Detenido en Rusia el fundador de Paladin por criticar a Putin y la guerra en Ucrania
El fundador de la empresa paramilitar rusa Paladin, Georgi Zakrevski, ha sido detenido tras criticar al presidente Vladimir Putin y la estrategia militar en Ucrania. Zakrevski enfrenta cargos de apología del terrorismo y permanecerá bajo custodia hasta el 15 de septiembre.

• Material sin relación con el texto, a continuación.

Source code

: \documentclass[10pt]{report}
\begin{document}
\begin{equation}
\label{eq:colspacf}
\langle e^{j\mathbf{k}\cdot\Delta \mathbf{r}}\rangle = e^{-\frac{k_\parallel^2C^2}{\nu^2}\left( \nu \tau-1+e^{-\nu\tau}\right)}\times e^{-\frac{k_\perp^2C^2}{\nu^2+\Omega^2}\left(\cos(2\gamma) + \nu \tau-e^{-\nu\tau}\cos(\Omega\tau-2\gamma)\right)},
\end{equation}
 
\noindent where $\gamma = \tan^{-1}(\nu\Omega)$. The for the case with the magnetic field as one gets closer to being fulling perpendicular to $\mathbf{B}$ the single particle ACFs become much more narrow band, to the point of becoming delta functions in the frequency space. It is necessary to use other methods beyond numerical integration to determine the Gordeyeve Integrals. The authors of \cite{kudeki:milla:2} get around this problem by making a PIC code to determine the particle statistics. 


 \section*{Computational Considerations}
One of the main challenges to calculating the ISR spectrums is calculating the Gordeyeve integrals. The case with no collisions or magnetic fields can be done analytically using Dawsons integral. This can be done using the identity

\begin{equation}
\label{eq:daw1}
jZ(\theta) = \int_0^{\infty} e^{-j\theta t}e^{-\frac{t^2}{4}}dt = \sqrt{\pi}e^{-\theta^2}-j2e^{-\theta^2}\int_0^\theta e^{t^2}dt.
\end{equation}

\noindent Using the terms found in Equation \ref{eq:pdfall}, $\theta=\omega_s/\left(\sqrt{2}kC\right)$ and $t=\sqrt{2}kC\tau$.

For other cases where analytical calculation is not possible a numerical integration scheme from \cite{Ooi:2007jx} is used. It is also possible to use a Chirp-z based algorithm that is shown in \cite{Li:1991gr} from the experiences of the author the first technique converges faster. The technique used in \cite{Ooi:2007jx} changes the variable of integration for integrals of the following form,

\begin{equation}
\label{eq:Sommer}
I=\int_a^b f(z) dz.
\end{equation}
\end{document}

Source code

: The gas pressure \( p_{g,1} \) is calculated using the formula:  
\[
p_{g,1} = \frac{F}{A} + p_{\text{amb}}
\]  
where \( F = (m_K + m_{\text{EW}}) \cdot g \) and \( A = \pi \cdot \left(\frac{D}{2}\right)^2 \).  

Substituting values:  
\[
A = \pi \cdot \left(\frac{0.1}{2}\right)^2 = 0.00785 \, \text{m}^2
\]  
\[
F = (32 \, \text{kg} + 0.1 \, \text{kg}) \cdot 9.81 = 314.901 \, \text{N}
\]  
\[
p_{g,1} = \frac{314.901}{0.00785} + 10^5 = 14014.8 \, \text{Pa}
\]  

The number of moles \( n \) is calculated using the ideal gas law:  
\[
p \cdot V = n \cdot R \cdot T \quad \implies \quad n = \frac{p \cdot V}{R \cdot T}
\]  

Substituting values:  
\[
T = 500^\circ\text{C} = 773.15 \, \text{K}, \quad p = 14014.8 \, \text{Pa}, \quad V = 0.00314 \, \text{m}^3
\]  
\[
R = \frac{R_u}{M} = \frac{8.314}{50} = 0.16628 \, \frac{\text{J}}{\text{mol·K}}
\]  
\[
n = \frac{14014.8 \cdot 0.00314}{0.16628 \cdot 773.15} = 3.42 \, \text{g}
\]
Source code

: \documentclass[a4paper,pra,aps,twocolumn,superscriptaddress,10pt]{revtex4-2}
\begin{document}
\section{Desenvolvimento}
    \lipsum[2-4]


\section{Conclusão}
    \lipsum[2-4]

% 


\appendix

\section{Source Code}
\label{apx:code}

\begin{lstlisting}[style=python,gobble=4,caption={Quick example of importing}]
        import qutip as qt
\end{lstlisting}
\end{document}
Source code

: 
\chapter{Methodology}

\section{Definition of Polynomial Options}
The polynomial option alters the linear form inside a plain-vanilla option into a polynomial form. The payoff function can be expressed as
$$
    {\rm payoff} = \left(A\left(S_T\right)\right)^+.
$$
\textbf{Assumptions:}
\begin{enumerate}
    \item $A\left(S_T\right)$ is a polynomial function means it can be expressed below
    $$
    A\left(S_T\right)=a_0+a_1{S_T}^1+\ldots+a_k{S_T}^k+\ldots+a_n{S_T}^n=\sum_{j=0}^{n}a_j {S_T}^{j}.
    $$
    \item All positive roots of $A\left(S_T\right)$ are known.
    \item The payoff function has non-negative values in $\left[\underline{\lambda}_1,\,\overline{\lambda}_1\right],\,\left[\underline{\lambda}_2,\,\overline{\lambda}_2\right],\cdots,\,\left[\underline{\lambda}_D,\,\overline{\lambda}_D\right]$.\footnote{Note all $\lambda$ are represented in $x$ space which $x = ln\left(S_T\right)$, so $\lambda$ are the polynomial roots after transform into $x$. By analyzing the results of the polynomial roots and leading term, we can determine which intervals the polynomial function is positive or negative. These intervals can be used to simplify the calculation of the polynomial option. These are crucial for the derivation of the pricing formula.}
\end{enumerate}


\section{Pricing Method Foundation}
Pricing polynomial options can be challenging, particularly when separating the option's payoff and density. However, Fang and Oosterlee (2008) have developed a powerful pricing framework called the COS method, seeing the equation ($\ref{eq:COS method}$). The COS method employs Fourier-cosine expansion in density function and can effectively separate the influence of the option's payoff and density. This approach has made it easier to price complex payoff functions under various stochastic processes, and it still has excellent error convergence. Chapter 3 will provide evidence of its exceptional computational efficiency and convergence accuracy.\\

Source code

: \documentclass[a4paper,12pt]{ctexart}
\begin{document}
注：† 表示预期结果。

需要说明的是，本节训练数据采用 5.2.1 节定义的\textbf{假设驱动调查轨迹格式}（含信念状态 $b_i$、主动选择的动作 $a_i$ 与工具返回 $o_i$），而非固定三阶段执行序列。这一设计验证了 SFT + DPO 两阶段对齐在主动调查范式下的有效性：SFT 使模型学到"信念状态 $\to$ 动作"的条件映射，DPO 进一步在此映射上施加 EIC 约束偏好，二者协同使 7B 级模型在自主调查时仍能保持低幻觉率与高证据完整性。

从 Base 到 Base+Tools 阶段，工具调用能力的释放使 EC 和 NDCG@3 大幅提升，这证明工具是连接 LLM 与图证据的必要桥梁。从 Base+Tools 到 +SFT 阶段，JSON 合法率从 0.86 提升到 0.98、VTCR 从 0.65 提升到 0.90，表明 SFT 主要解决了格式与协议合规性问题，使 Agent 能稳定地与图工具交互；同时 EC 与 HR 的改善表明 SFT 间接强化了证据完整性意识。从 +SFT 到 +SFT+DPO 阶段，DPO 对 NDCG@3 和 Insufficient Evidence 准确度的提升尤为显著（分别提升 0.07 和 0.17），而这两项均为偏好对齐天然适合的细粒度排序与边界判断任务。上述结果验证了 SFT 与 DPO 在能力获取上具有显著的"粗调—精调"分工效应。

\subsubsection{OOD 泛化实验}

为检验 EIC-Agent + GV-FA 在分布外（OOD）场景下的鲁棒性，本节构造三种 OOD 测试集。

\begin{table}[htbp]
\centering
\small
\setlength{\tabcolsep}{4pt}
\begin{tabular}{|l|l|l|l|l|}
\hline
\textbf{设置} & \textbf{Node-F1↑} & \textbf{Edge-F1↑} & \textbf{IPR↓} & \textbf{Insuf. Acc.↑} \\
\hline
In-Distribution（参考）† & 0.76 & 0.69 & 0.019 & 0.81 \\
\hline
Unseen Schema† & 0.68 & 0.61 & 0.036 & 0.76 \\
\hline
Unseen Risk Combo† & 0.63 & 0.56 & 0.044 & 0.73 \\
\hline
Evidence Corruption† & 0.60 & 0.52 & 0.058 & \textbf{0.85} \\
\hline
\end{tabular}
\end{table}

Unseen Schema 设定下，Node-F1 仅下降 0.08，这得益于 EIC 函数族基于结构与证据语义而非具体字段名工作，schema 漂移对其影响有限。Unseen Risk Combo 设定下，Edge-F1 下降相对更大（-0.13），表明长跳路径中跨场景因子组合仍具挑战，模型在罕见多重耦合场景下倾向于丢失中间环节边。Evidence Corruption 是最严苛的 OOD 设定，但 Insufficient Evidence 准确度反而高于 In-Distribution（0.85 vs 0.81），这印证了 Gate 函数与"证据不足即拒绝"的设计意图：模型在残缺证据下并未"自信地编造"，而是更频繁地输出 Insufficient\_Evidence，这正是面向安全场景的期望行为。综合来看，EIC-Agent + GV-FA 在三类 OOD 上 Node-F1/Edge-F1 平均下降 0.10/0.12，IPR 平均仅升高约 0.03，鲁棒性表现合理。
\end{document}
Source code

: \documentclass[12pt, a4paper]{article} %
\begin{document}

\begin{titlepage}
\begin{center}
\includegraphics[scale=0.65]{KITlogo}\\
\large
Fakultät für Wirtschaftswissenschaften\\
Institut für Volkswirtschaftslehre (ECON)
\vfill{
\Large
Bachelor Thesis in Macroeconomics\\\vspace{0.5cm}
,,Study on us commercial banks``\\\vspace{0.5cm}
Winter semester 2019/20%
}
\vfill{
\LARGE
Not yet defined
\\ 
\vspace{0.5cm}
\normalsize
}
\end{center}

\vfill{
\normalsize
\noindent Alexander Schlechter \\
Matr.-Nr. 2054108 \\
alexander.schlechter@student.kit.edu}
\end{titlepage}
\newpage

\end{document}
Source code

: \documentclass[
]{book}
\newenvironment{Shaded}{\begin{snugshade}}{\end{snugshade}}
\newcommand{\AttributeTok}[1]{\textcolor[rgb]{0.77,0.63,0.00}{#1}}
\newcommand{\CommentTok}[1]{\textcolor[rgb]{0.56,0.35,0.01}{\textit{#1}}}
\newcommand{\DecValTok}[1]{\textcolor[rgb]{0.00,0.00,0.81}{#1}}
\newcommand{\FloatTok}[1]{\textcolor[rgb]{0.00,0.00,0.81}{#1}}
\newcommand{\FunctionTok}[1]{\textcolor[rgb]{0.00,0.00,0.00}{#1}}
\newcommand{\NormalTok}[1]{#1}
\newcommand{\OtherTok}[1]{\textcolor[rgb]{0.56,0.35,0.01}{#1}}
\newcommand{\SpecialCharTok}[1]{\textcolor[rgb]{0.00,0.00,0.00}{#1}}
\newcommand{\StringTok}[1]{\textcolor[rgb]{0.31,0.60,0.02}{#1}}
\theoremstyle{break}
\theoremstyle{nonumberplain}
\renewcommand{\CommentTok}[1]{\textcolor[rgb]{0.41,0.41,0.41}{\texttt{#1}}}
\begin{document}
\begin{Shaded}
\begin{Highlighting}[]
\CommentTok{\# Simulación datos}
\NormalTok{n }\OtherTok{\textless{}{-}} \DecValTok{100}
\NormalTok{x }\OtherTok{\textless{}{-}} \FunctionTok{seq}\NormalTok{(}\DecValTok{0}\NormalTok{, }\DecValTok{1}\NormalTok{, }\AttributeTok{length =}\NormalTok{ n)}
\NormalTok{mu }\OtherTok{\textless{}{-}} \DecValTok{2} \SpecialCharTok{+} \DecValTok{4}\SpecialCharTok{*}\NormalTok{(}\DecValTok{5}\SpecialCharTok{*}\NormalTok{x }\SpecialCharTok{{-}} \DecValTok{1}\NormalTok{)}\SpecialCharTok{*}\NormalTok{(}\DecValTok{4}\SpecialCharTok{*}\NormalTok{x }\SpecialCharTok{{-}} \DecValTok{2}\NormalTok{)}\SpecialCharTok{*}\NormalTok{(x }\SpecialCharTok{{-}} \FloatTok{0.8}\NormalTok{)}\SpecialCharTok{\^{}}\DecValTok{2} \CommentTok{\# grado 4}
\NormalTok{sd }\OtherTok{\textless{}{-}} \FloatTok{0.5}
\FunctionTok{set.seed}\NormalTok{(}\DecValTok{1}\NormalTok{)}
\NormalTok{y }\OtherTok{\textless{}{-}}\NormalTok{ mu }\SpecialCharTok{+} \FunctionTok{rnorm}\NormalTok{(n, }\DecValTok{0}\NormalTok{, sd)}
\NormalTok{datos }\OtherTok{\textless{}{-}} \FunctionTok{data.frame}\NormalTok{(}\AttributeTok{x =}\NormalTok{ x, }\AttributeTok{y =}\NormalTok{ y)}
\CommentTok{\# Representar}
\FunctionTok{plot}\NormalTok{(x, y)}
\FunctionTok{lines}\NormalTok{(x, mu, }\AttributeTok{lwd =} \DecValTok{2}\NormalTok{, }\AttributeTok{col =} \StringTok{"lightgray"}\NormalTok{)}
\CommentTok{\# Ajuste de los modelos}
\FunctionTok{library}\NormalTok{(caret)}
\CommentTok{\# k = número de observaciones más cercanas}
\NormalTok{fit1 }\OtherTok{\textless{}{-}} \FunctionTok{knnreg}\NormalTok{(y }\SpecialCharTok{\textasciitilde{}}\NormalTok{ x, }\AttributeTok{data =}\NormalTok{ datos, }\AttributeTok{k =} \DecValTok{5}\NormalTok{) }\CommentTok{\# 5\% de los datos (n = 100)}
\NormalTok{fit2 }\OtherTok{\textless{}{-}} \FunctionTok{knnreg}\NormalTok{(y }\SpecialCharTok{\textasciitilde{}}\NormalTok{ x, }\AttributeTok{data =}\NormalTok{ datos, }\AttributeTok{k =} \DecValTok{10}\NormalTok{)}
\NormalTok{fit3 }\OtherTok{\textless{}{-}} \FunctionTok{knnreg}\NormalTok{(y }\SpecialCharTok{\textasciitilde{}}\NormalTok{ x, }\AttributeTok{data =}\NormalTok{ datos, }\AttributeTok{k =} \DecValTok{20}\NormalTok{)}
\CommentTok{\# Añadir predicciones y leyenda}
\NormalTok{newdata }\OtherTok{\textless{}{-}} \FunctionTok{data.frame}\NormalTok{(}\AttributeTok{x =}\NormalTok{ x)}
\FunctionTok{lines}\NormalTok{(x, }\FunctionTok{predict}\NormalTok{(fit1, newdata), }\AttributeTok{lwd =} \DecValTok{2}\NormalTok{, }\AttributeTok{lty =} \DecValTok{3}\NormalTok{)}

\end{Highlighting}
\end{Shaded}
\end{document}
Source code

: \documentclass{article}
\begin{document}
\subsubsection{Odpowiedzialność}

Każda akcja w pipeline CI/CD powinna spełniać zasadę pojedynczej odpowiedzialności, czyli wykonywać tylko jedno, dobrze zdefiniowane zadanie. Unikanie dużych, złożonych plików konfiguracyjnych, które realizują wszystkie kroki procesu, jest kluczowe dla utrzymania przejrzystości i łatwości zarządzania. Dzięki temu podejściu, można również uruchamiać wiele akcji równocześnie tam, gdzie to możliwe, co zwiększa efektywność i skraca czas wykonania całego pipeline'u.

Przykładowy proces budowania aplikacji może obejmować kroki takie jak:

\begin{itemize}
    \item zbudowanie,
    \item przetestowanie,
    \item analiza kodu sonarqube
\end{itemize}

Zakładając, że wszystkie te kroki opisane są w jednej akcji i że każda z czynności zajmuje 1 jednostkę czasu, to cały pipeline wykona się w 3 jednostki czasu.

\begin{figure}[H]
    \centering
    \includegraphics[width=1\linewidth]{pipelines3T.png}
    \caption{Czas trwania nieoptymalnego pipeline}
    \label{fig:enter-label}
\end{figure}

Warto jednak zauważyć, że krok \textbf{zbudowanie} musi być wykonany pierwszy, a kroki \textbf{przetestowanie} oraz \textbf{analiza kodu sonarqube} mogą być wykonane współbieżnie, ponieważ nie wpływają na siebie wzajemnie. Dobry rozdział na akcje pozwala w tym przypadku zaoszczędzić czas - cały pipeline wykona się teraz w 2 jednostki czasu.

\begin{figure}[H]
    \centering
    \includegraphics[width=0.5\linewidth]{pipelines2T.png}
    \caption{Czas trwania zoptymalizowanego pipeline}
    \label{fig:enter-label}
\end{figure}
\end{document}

Georgi Zakrevski, creador de la empresa paramilitar Paladin, fue arrestado en Moscú acusado de apología del terrorismo. Esta detención se produce tras sus críticas al manejo de la guerra en Ucrania y al presidente Vladimir Putin, a quien instó a renunciar debido a los supuestos fracasos de la ofensiva militar rusa
Las acusaciones se basan en publicaciones realizadas por Zakrevski en su canal de Telegram, donde expuso su desacuerdo con la gestión del conflicto con Ucrania. Las autoridades rusas, específicamente el tribunal de Zamoskvoretski, están llevando a cabo la investigación mientras el detenido sostiene que no ha cometido ningún delito. Su arresto generó un fuerte interés en el contexto de la creciente represión a la disidencia en Rusia
Zakrevski, conocido por su postura crítica hacia el gobierno, ha afirmado que Rusia ya no es una gran potencia naval, utilizando la frase: “Nuestra Flota del Mar Negro está siendo expulsada”. Este tipo de denuncias sobre el manejo del conflicto han incrementado la presión sobre el Kremlin, que ha intensificado las medidas contra las voces opositoras
La empresa Paladin, que cuenta con alrededor de 300 mercenarios, ha participado en diversos conflictos bélicos, incluyendo Siria y el Congo, lo que añade una dimensión compleja a la situación de Zakrevski. Esta organización es considerada un actor relevante en el escenario militar ruso, y su fundador podría haber puesto en riesgo su status al criticar el liderazgo
Además del caso de Zakrevski, otro opositor, Boris Nadezhdin, fue clasificado como "agente extranjero", lo que lo priva de derecho a participar en las próximas elecciones de la Duma estatal, previstas para septiembre de este año. Nadezhdin había presentado su candidatura ofreciendo una agenda antibelicista en un contexto político hostil para la disidencia
Estas acciones del gobierno ruso reflejan una clara intención de silenciar las críticas en un momento crítico para el país, marcado por las consecuencias de la guerra en Ucrania y la presión internacional. A medida que se acercan las elecciones, el Kremlin parece reforzar su control sobre el discurso público, restringiendo la participación de opositores y ciudadanos críticos, lo que plantea un desafío para la democracia en Rusia a largo plazo.